Esi Edugyan’s Half-Blood Blues begins in 1940 Nazi-occupied Paris where two jazz musicians, a light-skinned African American bass player, Sid, and an Afro-German trumpeter, Hiero, are sneaking through the streets late at night trying to find a glass of milk. It turned out to be a very expensive, nightmarish glass of milk.
There weren’t many Germans of African descent in Germany leading up to WWII, so it was easy to take their papers, making them stateless. This is why walking through a Nazi-occupied Paris late at night wasn’t the best of ideas. Nazis didn’t like black people either. Hiero is captured, never heard from again and assumed dead, while Sid narrowly escapes.

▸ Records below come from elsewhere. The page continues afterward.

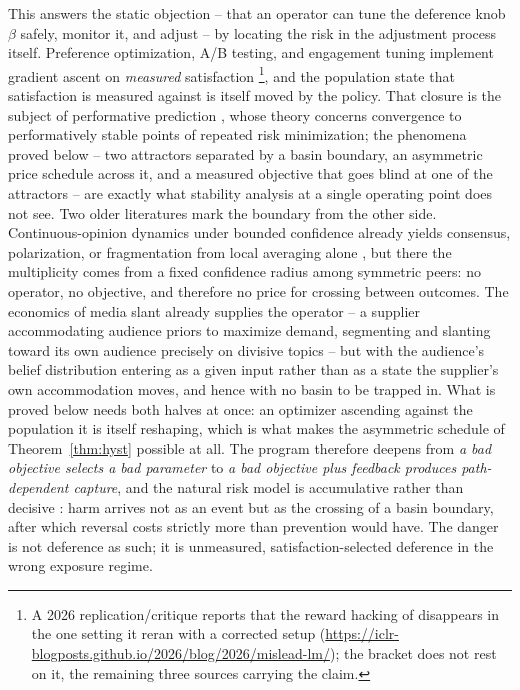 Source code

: \documentclass[11pt]{article}
\theoremstyle{definition}
\theoremstyle{remark}
\numberwithin{equation}{section}
\begin{document}
This answers the static objection -- that an operator can tune the deference knob $\beta$ safely, monitor it, and adjust -- by locating the risk in the adjustment process itself. Preference optimization, A/B testing, and engagement tuning implement gradient ascent on \emph{measured} satisfaction \citep{gao2023scaling,sharma2024towards,wen2025language,williams2025targeted}\footnote{A 2026 replication/critique reports that the reward hacking of \citet{wen2025language} disappears in the one setting it reran with a corrected setup (\url{https://iclr-blogposts.github.io/2026/blog/2026/mislead-lm/}); the bracket does not rest on it, the remaining three sources carrying the claim.}, and the population state that satisfaction is measured against is itself moved by the policy. That closure is the subject of performative prediction \citep{perdomo2020performative}, whose theory concerns convergence to performatively stable points of repeated risk minimization; the phenomena proved below -- two attractors separated by a basin boundary, an asymmetric price schedule across it, and a measured objective that goes blind at one of the attractors -- are exactly what stability analysis at a single operating point does not see. Two older literatures mark the boundary from the other side. Continuous-opinion dynamics under bounded confidence already yields consensus, polarization, or fragmentation from local averaging alone \citep{hegselmann2002opinion, deffuant2000mixing}, but there the multiplicity comes from a fixed confidence radius among symmetric peers: no operator, no objective, and therefore no price for crossing between outcomes. The economics of media slant already supplies the operator -- a supplier accommodating audience priors to maximize demand, segmenting and slanting toward its own audience precisely on divisive topics \citep{mullainathan2005market, gentzkow2006media} -- but with the audience's belief distribution entering as a given input rather than as a state the supplier's own accommodation moves, and hence with no basin to be trapped in. What is proved below needs both halves at once: an optimizer ascending against the population it is itself reshaping, which is what makes the asymmetric schedule of Theorem~\ref{thm:hyst} possible at all. The program therefore deepens from \emph{a bad objective selects a bad parameter} to \emph{a bad objective plus feedback produces path-dependent capture}, and the natural risk model is accumulative rather than decisive \citep{kasirzadeh2025two}: harm arrives not as an event but as the crossing of a basin boundary, after which reversal costs strictly more than prevention would have. The danger is not deference as such; it is unmeasured, satisfaction-selected deference in the wrong exposure regime.
\end{document}
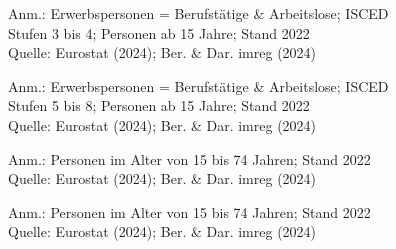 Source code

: \begin{figure}[p]
	{\centering {}}
	\label{map:erwerbspersmittel}
	\begin{spacing}{1} \scriptsize
		Anm.: Erwerbspersonen = Berufstätige \& Arbeitslose; ISCED Stufen 3 bis 4; Personen ab 15 Jahre; Stand 2022\\
		Quelle: Eurostat (2024); Ber. \& Dar. imreg (2024) \end{spacing}
\end{figure}


\begin{figure}[p]
	{\centering {}}
	\label{map:erwerbspershoch}
	\begin{spacing}{1} \scriptsize
		Anm.: Erwerbspersonen = Berufstätige \& Arbeitslose; ISCED Stufen 5 bis 8; Personen ab 15 Jahre; Stand 2022\\
		Quelle: Eurostat (2024); Ber. \& Dar. imreg (2024) \end{spacing}
\end{figure}


\begin{figure}[p]
	{\centering {}}
	\label{map:arbeitslosenquote}
	\begin{spacing}{1} \scriptsize
		Anm.: Personen im Alter von 15 bis 74 Jahren; Stand 2022\\
		Quelle: Eurostat (2024); Ber. \& Dar. imreg (2024) \end{spacing}
\end{figure}


\begin{figure}[p]
	{\centering {}}
	\label{map:arbeitslosenquotefrauen}
	\begin{spacing}{1} \scriptsize
		Anm.: Personen im Alter von 15 bis 74 Jahren; Stand 2022\\
		Quelle: Eurostat (2024); Ber. \& Dar. imreg (2024) \end{spacing}
\end{figure}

Half-Blood Blues then jumps to 1992 with an aging Sid who gets told that Hiero may not be dead. The rest of the story continues to jump between the beginning of WWII and the 1990s with Sid as our storyteller and we find out what happened on that night in Paris and the days leading up to it.
Sid’s authentic, conversational voice throughout the book is pitch perfect. I could hear him in my head so clearly and Edugyan never once faltered with his voice. Just listen to Sid describe Hiero and himself at the very beginning of the book:
We usually went all of nowhere in the daytime. Never without Delilah, never the same route twice, and not ever into Rue des Saussaies or Avenue Foch. But Hiero, he grown reckless as the occupation deepened. He was a Mischling, a half-breed, but so dark no soul ever like to guess his mama a white Rhinelander. Hell, his skin glistened like pure oil. But he German-born, sure. And if his face wasn’t of the Fatherland, just bout everything else bout him rooted him there right good. And add to this the fact that he didn’t have no identity papers right now — well let’s just say wasn’t no cakewalk for him.
Me? I was American, and so light-skinned folks often took me for white. Son of two Baltimore quadroons, I come out straight-haired, green-eyed, a right little Spaniard. In Baltimore this given me a softer ride than some. I be lying if I said it ain’t back in Berlin, too. When we gone out together in that city, any Kraut approaching us always come straight to me. When Hiero’d cut in with his native German, well, the gent would damn near die of surprise. Most ain’t liked it, though. A savage talking like he civilized. You’d see that old glint in their eye, like a knife turning.
This is just so incredibly believable and realistic. We get to know Sid so well and feel the emotions he goes through in WWII as well as the 1990s.
Sid takes us on a journey where we learn about the jazz band he and Hiero were in, the Hot-Time Swingers, and we’re introduced to other band members, an oddly beautiful female jazz singer, and the king of jazz himself, Louis Armstrong. Throughout the tale we find out why and how they moved from Berlin to Paris, what happened to them in Paris, and the torment older Sid has gone through his whole life.
This novel is about jazz and about the black experience in Nazi-occupied Europe, but it’s also about friendship, jealousy, anger, regret, and forgiveness, and I could feel all of it as if it happened to me. I was scared, nervous, and anxious and by the end I was so incredibly moved and I may have had a tear in my eye. Esi Eduygan has gained a fan for life.